Motivated by the environmental Kuznets curve hypothesis, Wagner and Hong (2016) extend the FMOLS estimator to cointegrating polynomial regressions (CPR). CPR includes deterministic variables, integrated process, and integer powers of integrated process as independent variables. As argued by Wagner (2008), a large plethora of the EKC literature suffers from the methodological concern as it overlooks the fact that powers of integrated process are not necessarily themselves integrated process. Therefore, prior FMOLS techniques should be properly extended. Recently, the novel econometric methodology has been used to investigate the existence of EKC in 19 industrialized countries (Wagner 2015). Thus, our analysis is based on the fully modified OLS (FMOLS) estimator developed by Wagner and Hong (2016).

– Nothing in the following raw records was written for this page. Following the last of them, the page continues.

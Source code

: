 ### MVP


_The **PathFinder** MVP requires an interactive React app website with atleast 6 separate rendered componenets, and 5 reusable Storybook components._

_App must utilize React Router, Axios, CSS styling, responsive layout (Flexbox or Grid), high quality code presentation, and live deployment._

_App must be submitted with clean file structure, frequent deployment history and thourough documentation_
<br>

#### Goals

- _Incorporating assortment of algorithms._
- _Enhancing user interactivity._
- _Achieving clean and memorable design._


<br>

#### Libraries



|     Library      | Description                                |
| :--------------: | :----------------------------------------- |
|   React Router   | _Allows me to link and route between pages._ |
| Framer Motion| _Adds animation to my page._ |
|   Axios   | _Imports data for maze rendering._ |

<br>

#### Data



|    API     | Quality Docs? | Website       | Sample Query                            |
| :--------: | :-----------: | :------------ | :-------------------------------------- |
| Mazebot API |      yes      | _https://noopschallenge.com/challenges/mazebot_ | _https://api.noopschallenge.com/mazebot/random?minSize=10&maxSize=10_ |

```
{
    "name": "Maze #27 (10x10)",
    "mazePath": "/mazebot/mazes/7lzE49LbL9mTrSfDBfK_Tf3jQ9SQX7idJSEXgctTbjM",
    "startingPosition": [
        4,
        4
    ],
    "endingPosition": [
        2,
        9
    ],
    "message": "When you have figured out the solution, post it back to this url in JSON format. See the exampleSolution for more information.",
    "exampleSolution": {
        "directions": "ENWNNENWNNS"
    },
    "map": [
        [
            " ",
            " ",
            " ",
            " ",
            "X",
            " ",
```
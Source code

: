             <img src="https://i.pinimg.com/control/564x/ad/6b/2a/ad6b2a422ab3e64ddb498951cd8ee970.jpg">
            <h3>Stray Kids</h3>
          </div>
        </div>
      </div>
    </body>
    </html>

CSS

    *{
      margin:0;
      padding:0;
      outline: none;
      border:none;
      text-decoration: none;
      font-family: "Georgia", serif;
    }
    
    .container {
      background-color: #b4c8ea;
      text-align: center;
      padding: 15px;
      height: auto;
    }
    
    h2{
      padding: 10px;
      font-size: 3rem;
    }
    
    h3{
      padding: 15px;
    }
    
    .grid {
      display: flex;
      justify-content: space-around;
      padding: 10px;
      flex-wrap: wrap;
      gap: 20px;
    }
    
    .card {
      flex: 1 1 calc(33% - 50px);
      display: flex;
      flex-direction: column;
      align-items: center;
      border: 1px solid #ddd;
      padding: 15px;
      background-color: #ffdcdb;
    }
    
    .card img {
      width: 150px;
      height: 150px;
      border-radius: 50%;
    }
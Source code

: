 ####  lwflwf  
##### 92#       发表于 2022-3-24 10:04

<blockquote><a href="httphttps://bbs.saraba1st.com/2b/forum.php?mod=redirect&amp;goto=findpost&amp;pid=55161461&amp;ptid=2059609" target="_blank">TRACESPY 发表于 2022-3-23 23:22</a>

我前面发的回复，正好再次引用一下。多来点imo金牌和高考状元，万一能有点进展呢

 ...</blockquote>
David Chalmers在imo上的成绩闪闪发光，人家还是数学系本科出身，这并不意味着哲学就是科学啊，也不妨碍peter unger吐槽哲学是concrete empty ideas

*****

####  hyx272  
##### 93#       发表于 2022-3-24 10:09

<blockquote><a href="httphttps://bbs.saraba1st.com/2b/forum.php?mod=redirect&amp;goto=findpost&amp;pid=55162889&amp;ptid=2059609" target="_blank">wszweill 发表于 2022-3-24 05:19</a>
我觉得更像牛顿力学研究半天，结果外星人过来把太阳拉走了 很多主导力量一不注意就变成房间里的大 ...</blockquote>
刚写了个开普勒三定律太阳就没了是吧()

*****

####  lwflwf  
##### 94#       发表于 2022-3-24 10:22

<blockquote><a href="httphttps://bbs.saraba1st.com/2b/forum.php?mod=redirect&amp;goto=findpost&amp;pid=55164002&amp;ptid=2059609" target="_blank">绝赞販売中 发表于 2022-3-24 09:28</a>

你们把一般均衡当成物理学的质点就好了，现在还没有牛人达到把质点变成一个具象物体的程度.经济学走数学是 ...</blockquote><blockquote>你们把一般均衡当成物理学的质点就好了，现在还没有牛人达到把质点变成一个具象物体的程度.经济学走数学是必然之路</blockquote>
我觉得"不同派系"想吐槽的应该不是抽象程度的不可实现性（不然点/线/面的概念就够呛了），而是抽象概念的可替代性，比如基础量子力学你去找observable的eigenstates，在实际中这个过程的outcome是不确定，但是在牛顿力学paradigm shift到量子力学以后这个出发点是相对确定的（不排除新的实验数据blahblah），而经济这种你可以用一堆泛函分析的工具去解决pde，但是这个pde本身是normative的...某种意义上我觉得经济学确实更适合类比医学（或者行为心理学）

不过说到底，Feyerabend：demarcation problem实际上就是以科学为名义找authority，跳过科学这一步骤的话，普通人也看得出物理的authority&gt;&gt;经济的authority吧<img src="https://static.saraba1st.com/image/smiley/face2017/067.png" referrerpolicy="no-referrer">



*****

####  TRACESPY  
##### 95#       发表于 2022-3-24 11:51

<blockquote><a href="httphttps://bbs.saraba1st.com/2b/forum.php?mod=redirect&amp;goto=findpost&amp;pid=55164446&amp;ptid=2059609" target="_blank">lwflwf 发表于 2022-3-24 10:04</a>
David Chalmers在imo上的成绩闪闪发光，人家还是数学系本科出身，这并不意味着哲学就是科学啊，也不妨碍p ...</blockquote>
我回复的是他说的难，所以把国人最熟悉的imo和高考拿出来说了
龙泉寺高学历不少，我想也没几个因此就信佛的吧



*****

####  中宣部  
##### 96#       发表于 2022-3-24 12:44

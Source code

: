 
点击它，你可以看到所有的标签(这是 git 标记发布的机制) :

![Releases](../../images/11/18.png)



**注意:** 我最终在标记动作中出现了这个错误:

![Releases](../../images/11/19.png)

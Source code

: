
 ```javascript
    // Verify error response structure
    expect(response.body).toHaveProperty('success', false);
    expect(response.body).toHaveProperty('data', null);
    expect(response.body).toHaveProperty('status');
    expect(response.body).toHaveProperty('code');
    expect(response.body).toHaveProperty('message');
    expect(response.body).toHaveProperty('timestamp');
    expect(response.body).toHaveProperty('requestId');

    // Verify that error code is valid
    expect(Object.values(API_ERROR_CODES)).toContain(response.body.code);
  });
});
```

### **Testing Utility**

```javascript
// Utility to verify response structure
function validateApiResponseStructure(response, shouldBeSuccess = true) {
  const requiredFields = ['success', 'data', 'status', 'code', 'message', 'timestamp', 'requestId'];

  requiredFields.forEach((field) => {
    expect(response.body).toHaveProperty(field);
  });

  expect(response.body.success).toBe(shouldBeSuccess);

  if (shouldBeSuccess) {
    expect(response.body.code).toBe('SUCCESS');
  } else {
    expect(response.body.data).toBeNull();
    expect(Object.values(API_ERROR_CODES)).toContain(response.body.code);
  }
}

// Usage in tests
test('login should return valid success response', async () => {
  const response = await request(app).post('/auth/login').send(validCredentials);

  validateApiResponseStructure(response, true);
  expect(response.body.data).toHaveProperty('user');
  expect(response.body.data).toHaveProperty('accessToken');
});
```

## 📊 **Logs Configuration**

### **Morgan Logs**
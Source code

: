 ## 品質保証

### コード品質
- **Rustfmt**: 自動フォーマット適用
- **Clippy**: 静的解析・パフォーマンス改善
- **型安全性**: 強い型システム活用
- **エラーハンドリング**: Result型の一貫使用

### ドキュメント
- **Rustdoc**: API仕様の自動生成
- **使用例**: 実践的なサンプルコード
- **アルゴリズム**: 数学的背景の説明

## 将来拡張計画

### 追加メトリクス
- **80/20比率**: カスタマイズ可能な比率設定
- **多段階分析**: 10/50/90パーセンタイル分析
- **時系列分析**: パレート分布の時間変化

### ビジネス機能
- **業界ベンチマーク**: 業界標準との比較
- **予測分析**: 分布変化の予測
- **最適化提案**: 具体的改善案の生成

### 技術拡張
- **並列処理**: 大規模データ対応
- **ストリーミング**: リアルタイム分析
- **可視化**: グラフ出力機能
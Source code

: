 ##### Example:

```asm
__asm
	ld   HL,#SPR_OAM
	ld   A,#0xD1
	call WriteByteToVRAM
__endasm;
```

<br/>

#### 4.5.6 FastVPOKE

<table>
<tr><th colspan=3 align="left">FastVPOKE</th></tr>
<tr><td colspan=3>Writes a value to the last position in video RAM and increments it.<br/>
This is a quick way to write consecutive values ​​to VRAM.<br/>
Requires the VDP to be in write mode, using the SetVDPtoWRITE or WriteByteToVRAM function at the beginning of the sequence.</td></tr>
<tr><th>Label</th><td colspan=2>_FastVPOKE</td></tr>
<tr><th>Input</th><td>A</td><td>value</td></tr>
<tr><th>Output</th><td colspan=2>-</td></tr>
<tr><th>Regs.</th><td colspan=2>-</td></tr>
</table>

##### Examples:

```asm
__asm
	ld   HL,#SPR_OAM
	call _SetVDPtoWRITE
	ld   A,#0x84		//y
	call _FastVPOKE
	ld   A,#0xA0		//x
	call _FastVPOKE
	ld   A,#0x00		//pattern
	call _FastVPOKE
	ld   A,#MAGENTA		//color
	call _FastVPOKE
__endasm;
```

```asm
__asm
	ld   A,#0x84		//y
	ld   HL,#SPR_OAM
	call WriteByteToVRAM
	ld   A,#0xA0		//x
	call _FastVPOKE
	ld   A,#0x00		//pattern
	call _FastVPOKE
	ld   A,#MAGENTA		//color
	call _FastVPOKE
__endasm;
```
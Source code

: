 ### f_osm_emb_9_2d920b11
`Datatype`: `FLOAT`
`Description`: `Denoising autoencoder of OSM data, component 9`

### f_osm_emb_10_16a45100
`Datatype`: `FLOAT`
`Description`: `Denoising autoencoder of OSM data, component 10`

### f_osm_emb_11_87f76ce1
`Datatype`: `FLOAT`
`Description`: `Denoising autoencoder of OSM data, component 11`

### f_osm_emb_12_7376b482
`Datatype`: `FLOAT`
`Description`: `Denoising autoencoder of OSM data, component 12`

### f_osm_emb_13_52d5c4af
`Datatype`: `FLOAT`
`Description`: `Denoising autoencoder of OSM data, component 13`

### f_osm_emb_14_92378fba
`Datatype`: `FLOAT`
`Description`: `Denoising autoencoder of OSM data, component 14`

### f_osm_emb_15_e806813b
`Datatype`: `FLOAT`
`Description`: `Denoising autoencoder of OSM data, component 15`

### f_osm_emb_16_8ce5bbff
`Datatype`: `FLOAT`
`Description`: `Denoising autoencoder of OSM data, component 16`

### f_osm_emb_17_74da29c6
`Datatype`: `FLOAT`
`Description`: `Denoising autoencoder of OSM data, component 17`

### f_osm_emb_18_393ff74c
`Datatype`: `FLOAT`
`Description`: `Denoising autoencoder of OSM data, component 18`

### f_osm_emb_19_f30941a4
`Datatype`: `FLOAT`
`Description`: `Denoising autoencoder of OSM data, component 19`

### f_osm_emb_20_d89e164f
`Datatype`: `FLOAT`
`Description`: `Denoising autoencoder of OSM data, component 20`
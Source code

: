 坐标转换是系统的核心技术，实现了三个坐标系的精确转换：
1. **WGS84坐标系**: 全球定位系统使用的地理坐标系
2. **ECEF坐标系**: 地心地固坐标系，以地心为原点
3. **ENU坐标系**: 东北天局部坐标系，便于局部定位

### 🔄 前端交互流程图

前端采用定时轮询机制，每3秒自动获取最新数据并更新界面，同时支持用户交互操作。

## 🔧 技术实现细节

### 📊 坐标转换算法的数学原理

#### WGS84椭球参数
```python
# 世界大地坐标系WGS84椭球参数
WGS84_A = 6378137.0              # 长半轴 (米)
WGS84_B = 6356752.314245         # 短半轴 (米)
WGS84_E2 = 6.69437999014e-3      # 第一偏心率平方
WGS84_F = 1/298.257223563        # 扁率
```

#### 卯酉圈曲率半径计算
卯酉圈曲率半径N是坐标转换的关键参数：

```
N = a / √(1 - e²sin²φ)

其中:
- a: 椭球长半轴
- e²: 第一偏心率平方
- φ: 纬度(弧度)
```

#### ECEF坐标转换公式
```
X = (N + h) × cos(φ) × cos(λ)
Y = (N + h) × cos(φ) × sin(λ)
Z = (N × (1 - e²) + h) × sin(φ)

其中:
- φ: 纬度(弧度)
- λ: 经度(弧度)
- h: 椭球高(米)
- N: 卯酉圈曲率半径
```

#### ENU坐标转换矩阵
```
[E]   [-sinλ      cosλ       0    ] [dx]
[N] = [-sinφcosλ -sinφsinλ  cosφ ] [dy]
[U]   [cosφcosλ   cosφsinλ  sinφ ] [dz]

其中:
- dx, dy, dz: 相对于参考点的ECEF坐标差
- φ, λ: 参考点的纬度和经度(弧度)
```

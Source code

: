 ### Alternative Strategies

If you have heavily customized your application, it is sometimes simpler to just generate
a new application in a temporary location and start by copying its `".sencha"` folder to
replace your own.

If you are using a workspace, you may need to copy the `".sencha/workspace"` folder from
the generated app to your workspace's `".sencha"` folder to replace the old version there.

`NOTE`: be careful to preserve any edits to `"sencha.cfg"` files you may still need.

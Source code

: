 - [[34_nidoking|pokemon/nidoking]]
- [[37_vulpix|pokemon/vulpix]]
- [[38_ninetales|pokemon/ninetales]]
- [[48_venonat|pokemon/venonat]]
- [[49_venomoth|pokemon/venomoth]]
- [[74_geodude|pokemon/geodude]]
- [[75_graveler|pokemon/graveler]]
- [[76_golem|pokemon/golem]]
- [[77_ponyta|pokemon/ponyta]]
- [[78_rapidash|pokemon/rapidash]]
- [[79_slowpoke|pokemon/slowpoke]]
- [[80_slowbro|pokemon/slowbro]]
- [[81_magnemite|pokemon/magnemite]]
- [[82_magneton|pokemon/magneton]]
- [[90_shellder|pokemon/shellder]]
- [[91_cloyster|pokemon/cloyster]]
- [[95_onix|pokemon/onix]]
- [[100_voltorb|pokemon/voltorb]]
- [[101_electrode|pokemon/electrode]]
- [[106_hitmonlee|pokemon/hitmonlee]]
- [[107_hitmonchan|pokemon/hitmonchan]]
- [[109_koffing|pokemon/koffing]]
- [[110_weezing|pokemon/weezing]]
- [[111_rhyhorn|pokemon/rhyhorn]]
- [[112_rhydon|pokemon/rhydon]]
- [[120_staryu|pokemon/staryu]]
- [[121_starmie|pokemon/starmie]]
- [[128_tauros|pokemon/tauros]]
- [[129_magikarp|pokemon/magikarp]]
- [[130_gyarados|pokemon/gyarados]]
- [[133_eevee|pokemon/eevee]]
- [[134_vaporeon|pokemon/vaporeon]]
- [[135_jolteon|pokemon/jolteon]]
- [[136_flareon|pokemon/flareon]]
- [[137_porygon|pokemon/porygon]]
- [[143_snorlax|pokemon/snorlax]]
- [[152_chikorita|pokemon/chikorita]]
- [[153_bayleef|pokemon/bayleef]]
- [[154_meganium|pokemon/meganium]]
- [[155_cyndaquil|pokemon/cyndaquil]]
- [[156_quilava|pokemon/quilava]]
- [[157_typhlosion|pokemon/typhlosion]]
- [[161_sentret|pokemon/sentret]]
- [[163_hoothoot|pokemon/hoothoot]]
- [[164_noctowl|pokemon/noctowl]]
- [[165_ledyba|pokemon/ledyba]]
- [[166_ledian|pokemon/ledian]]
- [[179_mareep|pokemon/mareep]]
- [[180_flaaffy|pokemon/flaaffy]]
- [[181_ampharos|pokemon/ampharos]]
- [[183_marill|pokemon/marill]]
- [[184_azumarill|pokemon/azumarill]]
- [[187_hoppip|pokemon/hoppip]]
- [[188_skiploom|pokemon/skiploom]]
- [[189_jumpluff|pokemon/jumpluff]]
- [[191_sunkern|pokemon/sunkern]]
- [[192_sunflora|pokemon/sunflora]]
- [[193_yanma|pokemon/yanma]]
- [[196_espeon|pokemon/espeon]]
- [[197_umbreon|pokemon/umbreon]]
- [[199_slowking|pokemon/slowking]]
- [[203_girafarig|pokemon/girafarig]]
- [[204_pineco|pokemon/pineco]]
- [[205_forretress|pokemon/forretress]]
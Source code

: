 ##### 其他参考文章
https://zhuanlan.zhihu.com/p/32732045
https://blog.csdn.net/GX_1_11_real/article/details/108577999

4.4 Panel Granger causality tests

The existence of cointegrated relationship suggests that there is a long-run relationship between CO₂ emissions, energy consumption, tourism development and economic growth, we proceed to examine the causal relationship among these variables. In this study, we choose the Dumitrescu and Hurlin (2012) panel causality test since it has good small sample properties, even in the presence of cross-sectional dependence. Dumitrescu and Hurlin (2012) test consider the following model:

$$Y_{it} = \alpha_{i} + \mathop \sum \limits_{k = 1}^{K} \gamma_{i}^{\left( k \right)} Y_{i,t - k} + \mathop \sum \limits_{k = 1}^{K} \beta_{i}^{\left( k \right)} X_{i,t - k} + \varepsilon_{it}$$

(5)

where K∈ \(N^{*}\) and \(\beta_{i}\) = \(\left( {\beta_{i}^{\left( 1 \right)} , \ldots ,\beta_{i}^{\left( k \right)} } \right)\). The null hypothesis is defined as H₀: \(\beta_{i} = 0,\forall\) i = 1, 2,……N and the alternative hypothesis is defined as H₁:\(\beta_{i} = 0,\forall \quad i = 1,2, \ldots ,N_{1}\) and \(\beta_{i} \ne 0,\forall i = N_{1} + 1,N_{1} + 2, \ldots ,N\). Specifically, the null hypothesis states that there is no homogeneous Granger causality in the panel, while the alternative hypothesis states that at least one causality can be found in the panel.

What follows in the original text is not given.